>>>>>
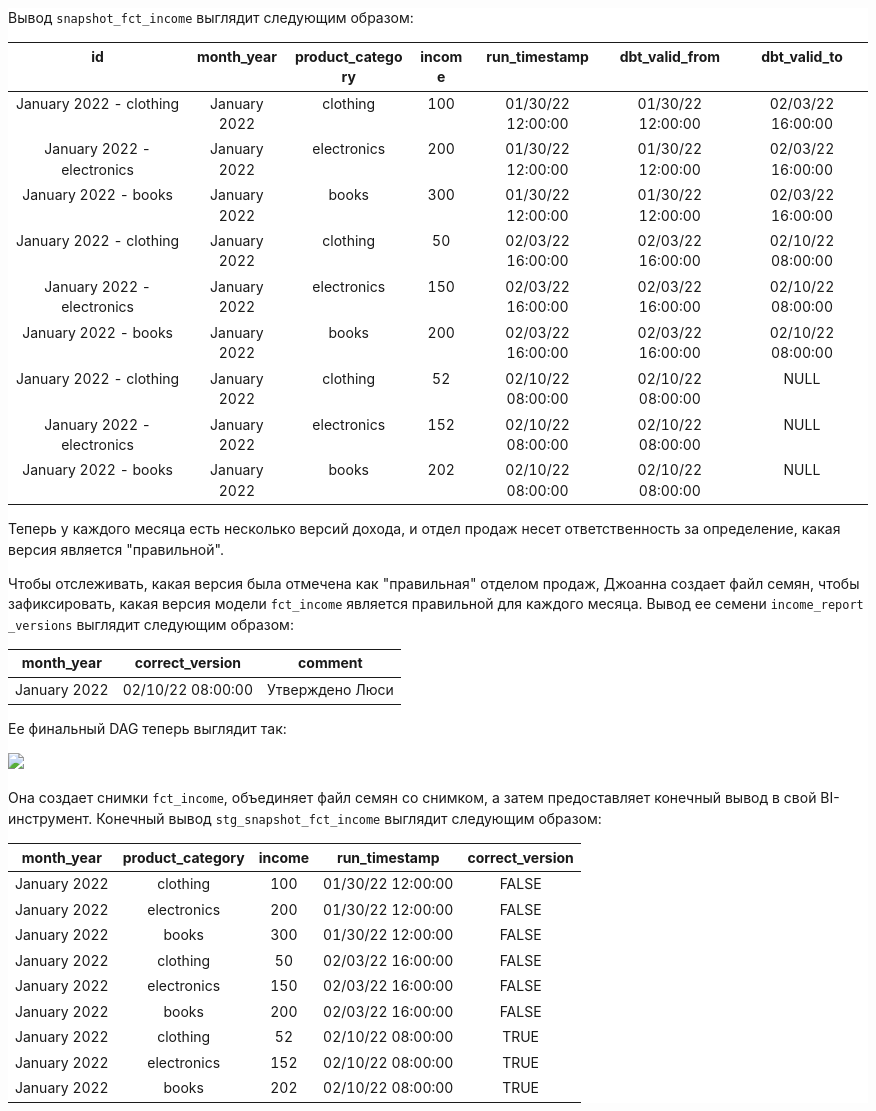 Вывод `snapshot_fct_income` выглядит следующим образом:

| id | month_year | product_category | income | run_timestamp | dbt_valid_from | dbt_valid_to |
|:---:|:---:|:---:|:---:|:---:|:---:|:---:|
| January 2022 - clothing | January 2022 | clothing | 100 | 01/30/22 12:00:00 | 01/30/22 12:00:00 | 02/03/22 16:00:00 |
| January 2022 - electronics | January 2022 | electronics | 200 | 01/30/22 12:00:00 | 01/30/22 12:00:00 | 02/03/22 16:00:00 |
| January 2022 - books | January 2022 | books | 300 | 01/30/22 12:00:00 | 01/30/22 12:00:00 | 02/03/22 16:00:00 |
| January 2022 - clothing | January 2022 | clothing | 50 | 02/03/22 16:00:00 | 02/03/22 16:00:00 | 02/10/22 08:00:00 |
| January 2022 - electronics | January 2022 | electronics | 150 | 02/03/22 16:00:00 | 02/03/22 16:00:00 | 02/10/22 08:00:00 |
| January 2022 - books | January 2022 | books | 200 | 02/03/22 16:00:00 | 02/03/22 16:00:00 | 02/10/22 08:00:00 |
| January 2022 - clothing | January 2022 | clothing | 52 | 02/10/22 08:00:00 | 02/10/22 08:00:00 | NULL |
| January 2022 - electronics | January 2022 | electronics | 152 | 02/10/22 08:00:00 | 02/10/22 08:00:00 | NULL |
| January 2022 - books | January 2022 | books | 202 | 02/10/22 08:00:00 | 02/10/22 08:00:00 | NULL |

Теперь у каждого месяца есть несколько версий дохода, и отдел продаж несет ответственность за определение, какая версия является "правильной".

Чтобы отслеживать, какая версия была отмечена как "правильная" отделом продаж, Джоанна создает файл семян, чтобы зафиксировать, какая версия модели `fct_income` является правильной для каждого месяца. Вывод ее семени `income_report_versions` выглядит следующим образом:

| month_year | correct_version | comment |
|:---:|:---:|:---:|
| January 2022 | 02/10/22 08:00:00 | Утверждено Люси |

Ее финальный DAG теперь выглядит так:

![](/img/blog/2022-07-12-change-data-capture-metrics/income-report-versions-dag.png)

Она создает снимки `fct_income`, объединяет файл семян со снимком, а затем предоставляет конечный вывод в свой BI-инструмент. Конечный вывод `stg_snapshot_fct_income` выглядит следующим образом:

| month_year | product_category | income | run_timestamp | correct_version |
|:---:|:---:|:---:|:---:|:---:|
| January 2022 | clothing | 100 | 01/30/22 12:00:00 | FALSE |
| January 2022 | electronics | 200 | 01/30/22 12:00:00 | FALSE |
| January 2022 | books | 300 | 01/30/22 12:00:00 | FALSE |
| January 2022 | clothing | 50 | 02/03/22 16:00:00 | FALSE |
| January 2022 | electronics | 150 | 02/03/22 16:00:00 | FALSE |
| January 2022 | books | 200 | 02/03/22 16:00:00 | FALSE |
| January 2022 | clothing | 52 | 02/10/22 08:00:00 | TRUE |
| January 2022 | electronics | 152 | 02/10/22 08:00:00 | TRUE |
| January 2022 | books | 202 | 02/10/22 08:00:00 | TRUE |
<<<<<
>>>>>
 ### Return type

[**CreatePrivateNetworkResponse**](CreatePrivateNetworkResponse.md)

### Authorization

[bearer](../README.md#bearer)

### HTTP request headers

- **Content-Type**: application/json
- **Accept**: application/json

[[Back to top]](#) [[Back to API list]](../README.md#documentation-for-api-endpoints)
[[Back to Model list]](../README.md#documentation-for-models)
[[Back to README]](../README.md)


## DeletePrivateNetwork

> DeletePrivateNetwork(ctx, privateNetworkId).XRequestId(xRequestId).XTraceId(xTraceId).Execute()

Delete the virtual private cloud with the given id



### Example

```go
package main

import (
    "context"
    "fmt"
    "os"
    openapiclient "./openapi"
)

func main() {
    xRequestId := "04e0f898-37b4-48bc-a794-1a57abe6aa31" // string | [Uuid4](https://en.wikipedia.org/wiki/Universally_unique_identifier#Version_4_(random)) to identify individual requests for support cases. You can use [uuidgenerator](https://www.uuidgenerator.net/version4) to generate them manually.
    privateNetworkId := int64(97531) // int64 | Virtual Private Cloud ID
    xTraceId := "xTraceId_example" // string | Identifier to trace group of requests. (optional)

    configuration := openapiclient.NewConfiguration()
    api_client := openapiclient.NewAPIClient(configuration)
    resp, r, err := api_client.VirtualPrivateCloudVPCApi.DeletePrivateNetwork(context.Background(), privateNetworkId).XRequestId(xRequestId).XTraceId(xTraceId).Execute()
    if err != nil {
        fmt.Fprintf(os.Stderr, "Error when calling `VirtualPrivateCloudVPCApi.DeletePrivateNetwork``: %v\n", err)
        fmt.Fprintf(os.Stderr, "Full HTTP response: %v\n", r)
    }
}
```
<<<<<
>>>>>
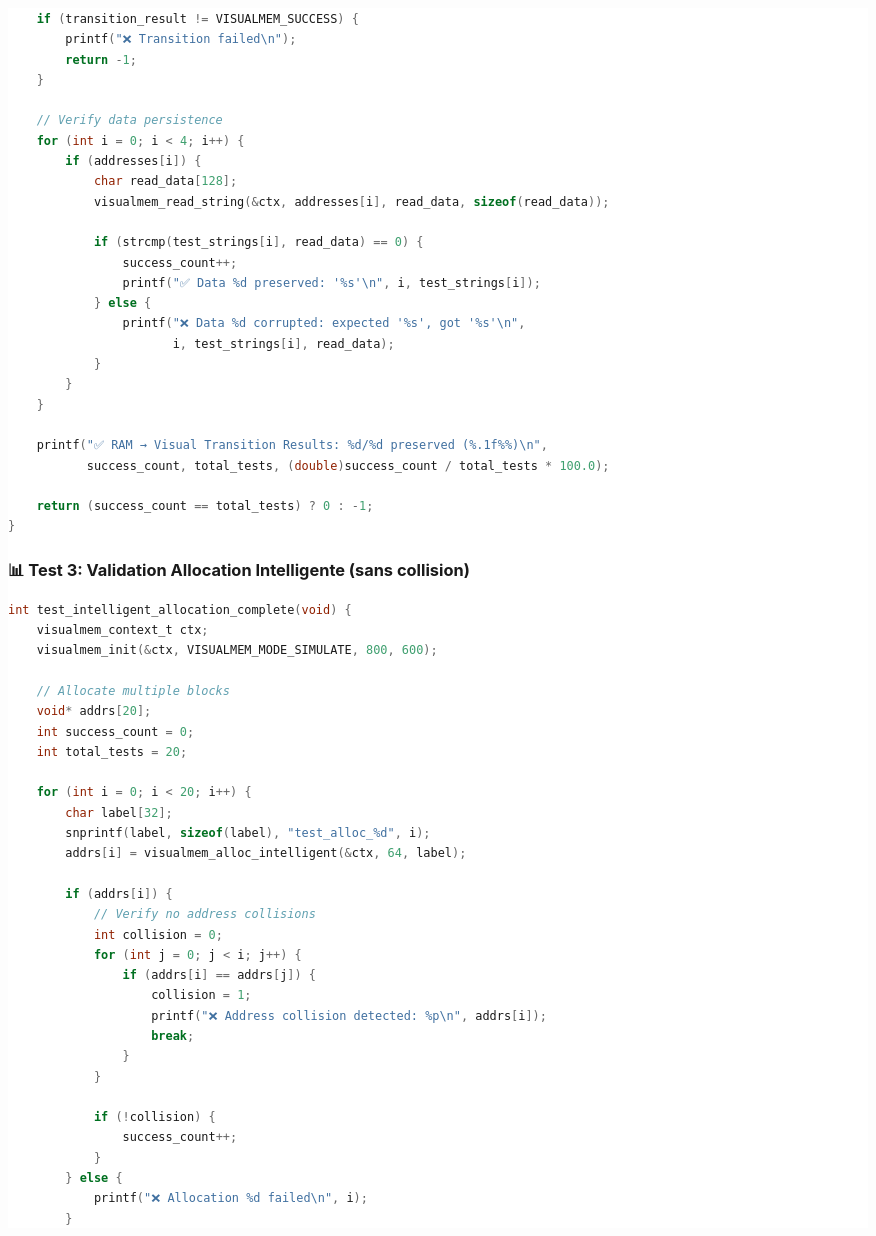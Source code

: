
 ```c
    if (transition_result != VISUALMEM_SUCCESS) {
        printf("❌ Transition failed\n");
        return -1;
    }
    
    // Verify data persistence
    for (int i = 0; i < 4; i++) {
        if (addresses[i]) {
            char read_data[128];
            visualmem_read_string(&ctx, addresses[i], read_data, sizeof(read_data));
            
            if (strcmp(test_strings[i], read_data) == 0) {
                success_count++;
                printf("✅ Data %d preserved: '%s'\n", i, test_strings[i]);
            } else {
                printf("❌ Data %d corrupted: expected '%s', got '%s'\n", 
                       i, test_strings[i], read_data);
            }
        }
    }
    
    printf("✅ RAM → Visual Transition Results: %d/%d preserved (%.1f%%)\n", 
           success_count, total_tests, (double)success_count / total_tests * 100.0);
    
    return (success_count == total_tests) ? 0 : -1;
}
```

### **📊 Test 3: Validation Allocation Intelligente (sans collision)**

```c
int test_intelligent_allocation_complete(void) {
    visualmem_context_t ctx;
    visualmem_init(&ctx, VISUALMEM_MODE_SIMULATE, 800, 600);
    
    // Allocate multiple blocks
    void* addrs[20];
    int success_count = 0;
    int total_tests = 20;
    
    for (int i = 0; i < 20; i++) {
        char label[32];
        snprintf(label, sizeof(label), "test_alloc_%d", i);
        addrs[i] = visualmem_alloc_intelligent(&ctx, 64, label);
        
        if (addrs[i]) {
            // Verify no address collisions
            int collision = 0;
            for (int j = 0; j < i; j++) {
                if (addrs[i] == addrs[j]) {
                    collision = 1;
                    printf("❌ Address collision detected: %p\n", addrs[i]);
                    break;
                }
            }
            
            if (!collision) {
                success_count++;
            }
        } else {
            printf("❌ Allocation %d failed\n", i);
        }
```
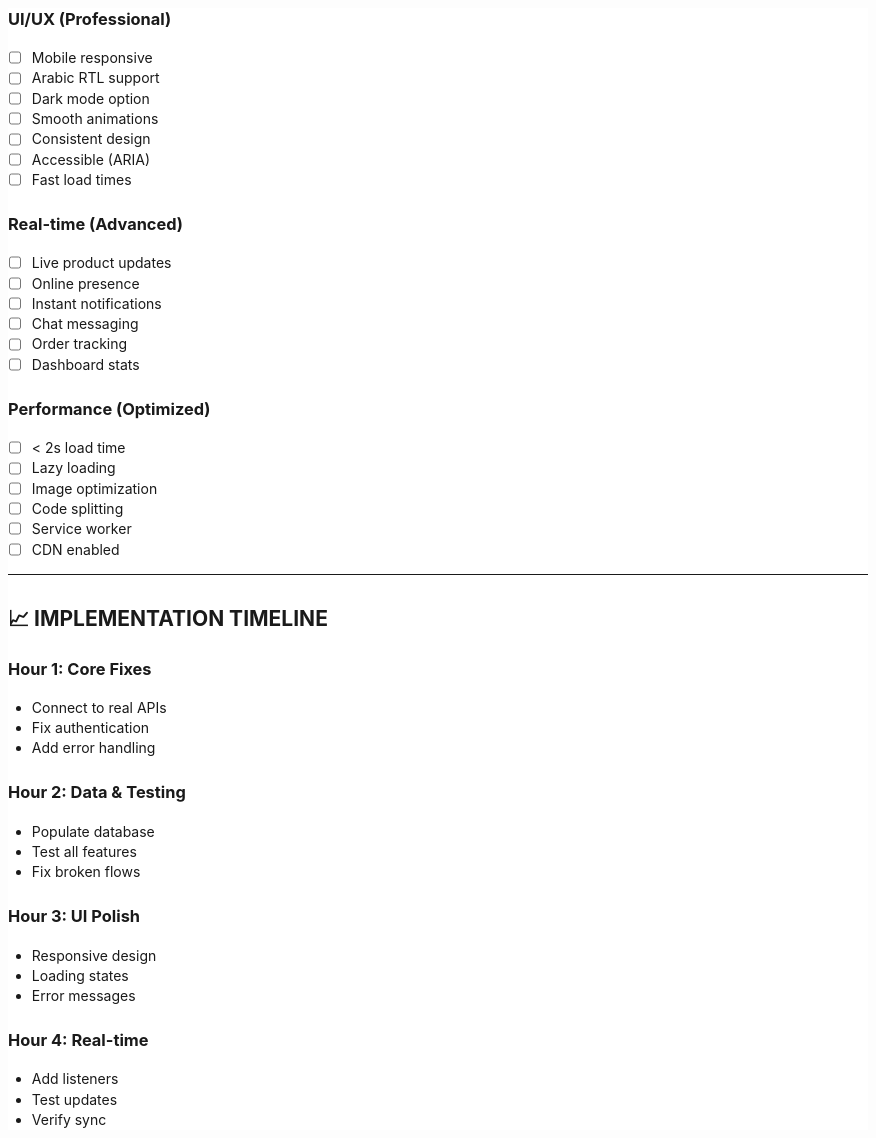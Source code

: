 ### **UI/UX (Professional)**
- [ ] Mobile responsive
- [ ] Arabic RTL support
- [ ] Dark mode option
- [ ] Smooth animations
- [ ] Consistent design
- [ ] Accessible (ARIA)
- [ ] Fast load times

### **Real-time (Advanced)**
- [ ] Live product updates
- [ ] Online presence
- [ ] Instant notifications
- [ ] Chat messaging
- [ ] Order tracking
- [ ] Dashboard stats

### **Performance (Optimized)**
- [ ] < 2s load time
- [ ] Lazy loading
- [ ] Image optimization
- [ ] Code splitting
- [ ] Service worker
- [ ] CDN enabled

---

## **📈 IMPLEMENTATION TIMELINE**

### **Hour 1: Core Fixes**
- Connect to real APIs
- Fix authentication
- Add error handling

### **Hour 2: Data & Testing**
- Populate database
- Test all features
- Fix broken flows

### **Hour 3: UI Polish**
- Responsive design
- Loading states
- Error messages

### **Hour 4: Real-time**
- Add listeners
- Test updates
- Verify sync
<<<<<
:: TASK TO COMPLETE ::
Please return the lines above that run from the line containing "Ее финальный DAG" to the line containing "200 | 01/30/22 12:00:00 | FALSE |", inclusive, exactly and with no other lines.

:: TASK OUTPUT ::
Ее финальный DAG теперь выглядит так:

![](/img/blog/2022-07-12-change-data-capture-metrics/income-report-versions-dag.png)

Она создает снимки `fct_income`, объединяет файл семян со снимком, а затем предоставляет конечный вывод в свой BI-инструмент. Конечный вывод `stg_snapshot_fct_income` выглядит следующим образом:

| month_year | product_category | income | run_timestamp | correct_version |
|:---:|:---:|:---:|:---:|:---:|
| January 2022 | clothing | 100 | 01/30/22 12:00:00 | FALSE |
| January 2022 | electronics | 200 | 01/30/22 12:00:00 | FALSE |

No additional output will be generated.